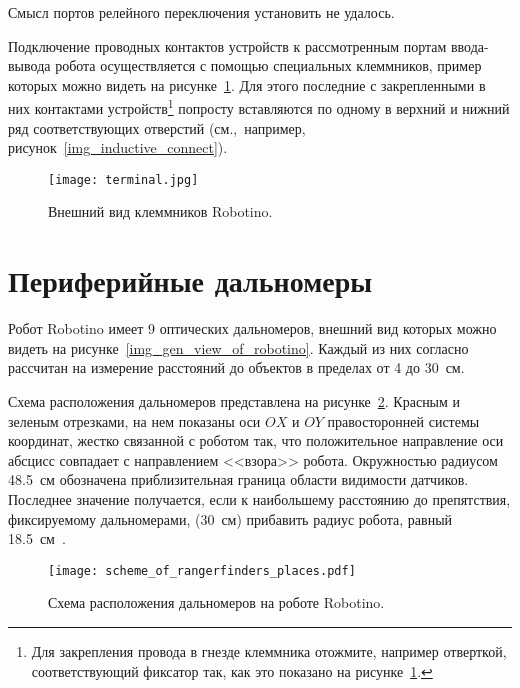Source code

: Смысл портов релейного переключения установить не удалось.

Подключение проводных контактов устройств к рассмотренным портам ввода-вывода робота осуществляется с помощью специальных клеммников, пример которых можно видеть на рисунке~\ref{img_terminal}.
Для этого последние с закрепленными в них контактами устройств\footnote{Для закрепления провода в гнезде клеммника отожмите, например отверткой, соответствующий фиксатор так, как это показано на рисунке~\ref{img_terminal}.} попросту вставляются по одному в верхний и нижний ряд соответствующих отверстий (см.,~например, рисунок~\ref{img_inductive_connect}).

\begin{figure}[h]
	\centering
	\texttt{[image: terminal.jpg]}
	\caption{Внешний вид клеммников Robotino.}
	\label{img_terminal}
\end{figure}



\section{Периферийные дальномеры}
Робот Robotino имеет 9 оптических дальномеров, внешний вид которых можно видеть на рисунке~\ref{img_gen_view_of_robotino}.
Каждый из них согласно \cite[стр.~68]{main_manual} рассчитан на измерение расстояний до объектов в пределах от 4 до 30~см.

Схема расположения дальномеров представлена на рисунке~\ref{img_scheme_of_rangerfinders_places}.
Красным и зеленым отрезками, на нем показаны оси $OX$ и $OY$ правосторонней системы координат, жестко связанной с роботом так, что положительное направление оси абсцисс совпадает с направлением <<взора>> робота.
Окружностью радиусом 48.5~см обозначена приблизительная граница области видимости датчиков.
Последнее значение получается, если к наибольшему расстоянию до препятствия, фиксируемому дальномерами, (30~см) прибавить радиус робота, равный 18.5~см~\cite{festo_page_with_robotino_until_2013}.

\begin{figure}[h]
	\centering
	\texttt{[image: scheme\_of\_rangerfinders\_places.pdf]}
	\caption{Схема расположения дальномеров на роботе Robotino.}
	\label{img_scheme_of_rangerfinders_places}
\end{figure}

++++++

# [TASK OBJECTIVE]
All that is wanted is the lines from the one containing "Схема расположения дальномеров представлена" through the last line of the records, restated word for word.

# [TASK OUTPUT]
Схема расположения дальномеров представлена на рисунке~\ref{img_scheme_of_rangerfinders_places}.
Красным и зеленым отрезками, на нем показаны оси $OX$ и $OY$ правосторонней системы координат, жестко связанной с роботом так, что положительное направление оси абсцисс совпадает с направлением <<взора>> робота.
Окружностью радиусом 48.5~см обозначена приблизительная граница области видимости датчиков.
Последнее значение получается, если к наибольшему расстоянию до препятствия, фиксируемому дальномерами, (30~см) прибавить радиус робота, равный 18.5~см~\cite{festo_page_with_robotino_until_2013}.

\begin{figure}[h]
	\centering
	\texttt{[image: scheme\_of\_rangerfinders\_places.pdf]}
	\caption{Схема расположения дальномеров на роботе Robotino.}
	\label{img_scheme_of_rangerfinders_places}
\end{figure}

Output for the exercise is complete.